La crise libyenne ne peut être résolue qu'à travers une réconciliation inclusive, selon le ministre des Affaires étrangères

Tripoli, Libye (PANA) - "La résolution de la crise libyenne ne peut se faire qu'à travers un processus politique via une réconciliation nationale inclusive qui comprend tous les acteurs et institutions de sécurité et militaires du pays", a déclaré le ministre des Affaires étrangères  du gouvernement d'union nationale, Mohamed Taher Siala.

Lors d'une réunion des ministres des Affaires étrangères arabes mardi au Caire, en Egypte, M. Siala a déclaré que la Libye cherchait une solution à la situation politique complexe et à trouver une raison appropriée pour l'unité, précisant qu' à cet égard, Fayez Al-Sarraj, président du Conseil présidentiel, a présenté une initiative sous forme de feuille de route pour la gestion de prochaine étape, en plus de la Déclaration de Paris pour mener la Libye à bon port.

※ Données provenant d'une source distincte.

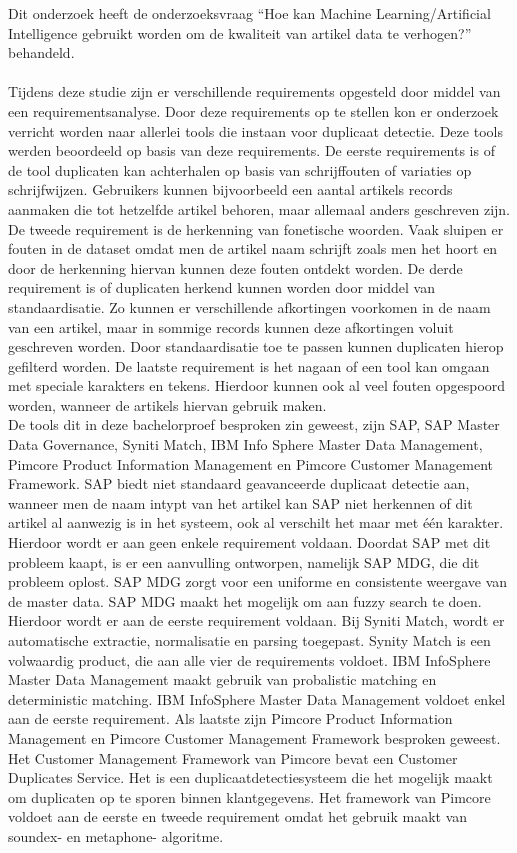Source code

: Dit onderzoek heeft de onderzoeksvraag “Hoe kan Machine Learning/Artificial Intelligence gebruikt worden om de kwaliteit van artikel data te verhogen?” behandeld. 
\\ \\Tijdens deze studie zijn er verschillende requirements opgesteld door middel van een requirementsanalyse. Door deze requirements op te stellen kon er onderzoek verricht worden naar allerlei tools die instaan voor duplicaat detectie. Deze tools werden beoordeeld op basis van deze requirements. De eerste requirements is of de tool duplicaten kan achterhalen op basis van schrijffouten of variaties op schrijfwijzen. Gebruikers kunnen bijvoorbeeld een aantal artikels records aanmaken die tot hetzelfde artikel behoren, maar allemaal anders geschreven zijn. De tweede requirement is de herkenning van fonetische woorden. Vaak sluipen er fouten in de dataset omdat men de artikel naam schrijft zoals men het hoort en door de herkenning hiervan kunnen deze fouten ontdekt worden. De derde requirement is of duplicaten herkend kunnen worden door middel van standaardisatie. Zo kunnen er verschillende afkortingen voorkomen in de naam van een artikel, maar in sommige records kunnen deze afkortingen voluit geschreven worden. Door standaardisatie toe te passen kunnen duplicaten hierop gefilterd worden. De laatste requirement is het nagaan of een tool kan omgaan met speciale karakters en tekens. Hierdoor kunnen ook al veel fouten opgespoord worden, wanneer de artikels hiervan gebruik maken.
\\De tools dit in deze bachelorproef besproken zin geweest, zijn SAP, SAP Master Data Governance, Syniti Match, IBM Info Sphere Master Data Management, Pimcore Product Information Management en Pimcore Customer Management Framework.  SAP biedt niet standaard geavanceerde duplicaat detectie aan, wanneer men de naam intypt van het artikel kan SAP niet herkennen of dit artikel al aanwezig is in het systeem, ook al verschilt het maar met één karakter. Hierdoor wordt er aan geen enkele requirement voldaan. Doordat SAP met dit probleem kaapt, is er een aanvulling ontworpen, namelijk SAP MDG, die dit probleem oplost. SAP MDG zorgt voor een uniforme en consistente weergave van de master data. SAP MDG maakt het mogelijk om aan fuzzy search te doen.  Hierdoor wordt er aan de eerste requirement voldaan. Bij Syniti Match, wordt er automatische extractie, normalisatie en parsing toegepast. Synity Match is een volwaardig product, die aan alle vier de requirements voldoet. IBM InfoSphere Master Data Management maakt gebruik van probalistic matching en deterministic matching.  IBM InfoSphere Master Data Management voldoet enkel aan de eerste requirement. Als laatste zijn Pimcore Product Information Management en Pimcore Customer Management Framework besproken geweest. Het Customer Management Framework van Pimcore bevat een Customer Duplicates Service. Het is een duplicaatdetectiesysteem die het mogelijk maakt om duplicaten op te sporen binnen klantgegevens. Het framework van Pimcore voldoet aan de eerste en tweede requirement omdat het gebruik maakt van soundex- en metaphone- algoritme.

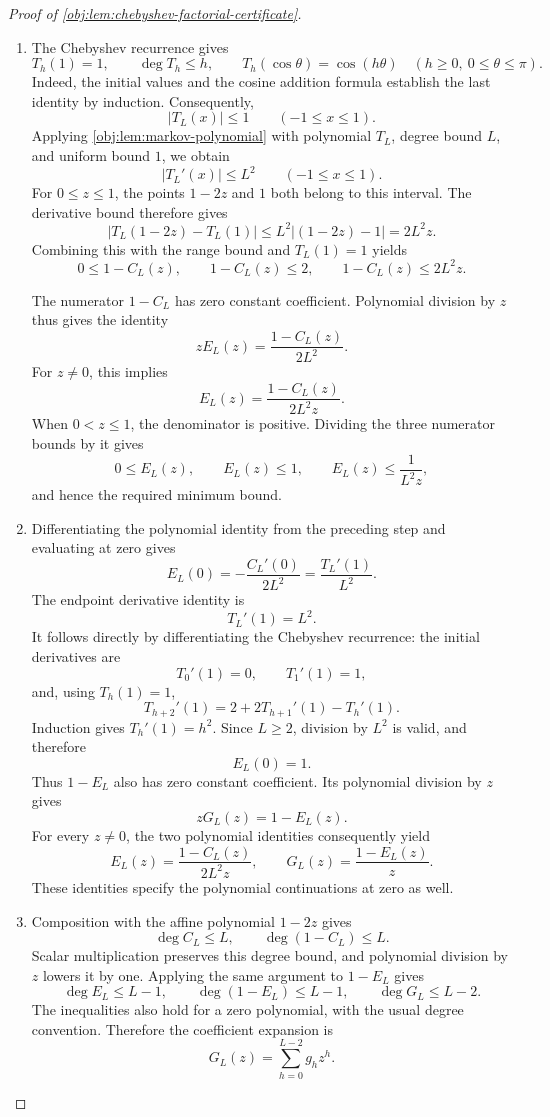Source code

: \documentclass[11pt]{article}
\begin{document}
\begin{proof}[Proof of \cref{obj:lem:chebyshev-factorial-certificate}]
\begin{enumerate}
\item The Chebyshev recurrence gives
\[
T_h(1)=1,\qquad \deg T_h\le h,\qquad
T_h(\cos\theta)=\cos(h\theta)
\quad(h\ge0,\ 0\le\theta\le\pi).
\]
Indeed, the initial values and the cosine addition formula establish the last identity by induction. Consequently,
\[
|T_L(x)|\le1\qquad(-1\le x\le1).
\]
Applying \cref{obj:lem:markov-polynomial} with polynomial \(T_L\), degree bound \(L\), and uniform bound \(1\), we obtain
\[
|T_L'(x)|\le L^2\qquad(-1\le x\le1).
\]
For \(0\le z\le1\), the points \(1-2z\) and \(1\) both belong to this interval. The derivative bound therefore gives
\[
|T_L(1-2z)-T_L(1)|\le L^2|(1-2z)-1|=2L^2z.
\]
Combining this with the range bound and \(T_L(1)=1\) yields
\[
0\le1-C_L(z),\qquad
1-C_L(z)\le2,\qquad
1-C_L(z)\le2L^2z.
\]

The numerator \(1-C_L\) has zero constant coefficient. Polynomial division by \(z\) thus gives the identity
\[
zE_L(z)=\frac{1-C_L(z)}{2L^2}.
\]
For \(z\ne0\), this implies
\[
E_L(z)=\frac{1-C_L(z)}{2L^2z}.
\]
When \(0<z\le1\), the denominator is positive. Dividing the three numerator bounds by it gives
\[
0\le E_L(z),\qquad
E_L(z)\le1,\qquad
E_L(z)\le\frac{1}{L^2z},
\]
and hence the required minimum bound.

\item Differentiating the polynomial identity from the preceding step and evaluating at zero gives
\[
E_L(0)=-\frac{C_L'(0)}{2L^2}
      =\frac{T_L'(1)}{L^2}.
\]
The endpoint derivative identity is
\[
T_L'(1)=L^2.
\]
It follows directly by differentiating the Chebyshev recurrence: the initial derivatives are
\[
T_0'(1)=0,\qquad T_1'(1)=1,
\]
and, using \(T_h(1)=1\),
\[
T_{h+2}'(1)=2+2T_{h+1}'(1)-T_h'(1).
\]
Induction gives \(T_h'(1)=h^2\). Since \(L\ge2\), division by \(L^2\) is valid, and therefore
\[
E_L(0)=1.
\]
Thus \(1-E_L\) also has zero constant coefficient. Its polynomial division by \(z\) gives
\[
zG_L(z)=1-E_L(z).
\]
For every \(z\ne0\), the two polynomial identities consequently yield
\[
E_L(z)=\frac{1-C_L(z)}{2L^2z},
\qquad
G_L(z)=\frac{1-E_L(z)}{z}.
\]
These identities specify the polynomial continuations at zero as well.

\item Composition with the affine polynomial \(1-2z\) gives
\[
\deg C_L\le L,\qquad \deg(1-C_L)\le L.
\]
Scalar multiplication preserves this degree bound, and polynomial division by \(z\) lowers it by one. Applying the same argument to \(1-E_L\) gives
\[
\deg E_L\le L-1,\qquad
\deg(1-E_L)\le L-1,\qquad
\deg G_L\le L-2.
\]
The inequalities also hold for a zero polynomial, with the usual degree convention. Therefore the coefficient expansion is
\[
G_L(z)=\sum_{h=0}^{L-2}g_hz^h.
\]


\end{enumerate}
\end{proof}
\end{document}
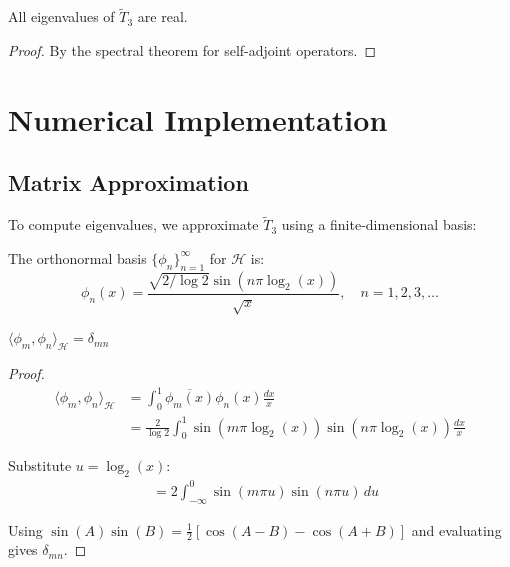 \begin{corollary}\label{cor:real-eigenvalues}
All eigenvalues of $\tilde{T}_3$ are real.
\end{corollary}

\begin{proof}
By the spectral theorem for self-adjoint operators\cite{reed1980,rudin1976}.
\end{proof}

\section{Numerical Implementation}

\subsection{Matrix Approximation}

To compute eigenvalues, we approximate $\tilde{T}_3$ using a finite-dimensional basis:

\begin{defn}\label{def:computational-basis}
The orthonormal basis $\{\phi_n\}_{n=1}^{\infty}$ for $\mathcal{H}$ is:
\begin{equation}
\phi_n(x) = \frac{\sqrt{2/\log 2} \sin(n\pi\log_2(x))}{\sqrt{x}}, \quad n = 1, 2, 3, \ldots
\end{equation}
\end{defn}

\begin{proposition}[Orthonormality]\label{prop:basis-orthonormal}
$\langle \phi_m, \phi_n \rangle_{\mathcal{H}} = \delta_{mn}$
\end{proposition}

\begin{proof}
\begin{align}
\langle \phi_m, \phi_n \rangle_{\mathcal{H}} &= \int_0^1 \overline{\phi_m(x)} \phi_n(x) \frac{dx}{x}\\
&= \frac{2}{\log 2} \int_0^1 \sin(m\pi\log_2(x)) \sin(n\pi\log_2(x)) \frac{dx}{x}
\end{align}

Substitute $u = \log_2(x)$:
\begin{align}
&= 2 \int_{-\infty}^0 \sin(m\pi u) \sin(n\pi u) \, du
\end{align}

Using $\sin(A)\sin(B) = \frac{1}{2}[\cos(A-B) - \cos(A+B)]$ and evaluating gives $\delta_{mn}$.
\end{proof}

Il a ajouté dans son discours que "l'homogénéité du peuple libyen à travers ses composantes culturelles facilite la création d'un terrain  approprié pour résoudre les problèmes et trouver les moyens d'atténuer les souffrances des citoyens", ajoutant "nous réaffirmons l'appel à la Chambre des représentants (Parlement) pour s'acquitter de ses obligations par la tenue d'une plénière avec le quorum nécessaire pour inclure l'Accord politique dans la Déclaration constitutionnelle".

Le chef de la diplomatie libyenne a appelé aussi "à la réunion du comité mixte entre la Chambre des représentants et le haut Conseil de l'Etat pour établir la sécurité et la stabilité en Libye, dans le cadre de ce qui a été convenu lors de la réunion du Comité présidentiel de haut niveau de l'Union africaine qui s'est tenue à Brazzaville le 9 septembre courant sur l'amendement de l'Accord politique.

Il a également appelé "la Chambre des représentants à compléter la loi électorale et le référendum populaire sur la Constitution pour assurer la création de l'Etat civil et démocratique".

M. Siala a souligné, par ailleurs, que le rôle des Nations unies dans la résolution de la crise libyenne est essentiel, assurant que la nomination de Ghassan Salamé comme nouveau Représentant du Secrétaire général des Nations unies en Libye confère la confiance, eu égard à ses capacités et son expérience, ainsi que sa connaissance de la spécificité et des composantes de la société libyenne qui lui permettront de réussir dans cette tâche.

Le processus politique en Libye est dans l'impasse depuis plusieurs mois, butant sur l'incapacité des protagonistes libyens á s'entendre pour la mise en œuvre de l'Accord politique libyen signé le 17 décembre 2015 à Skhirat, au Maroc.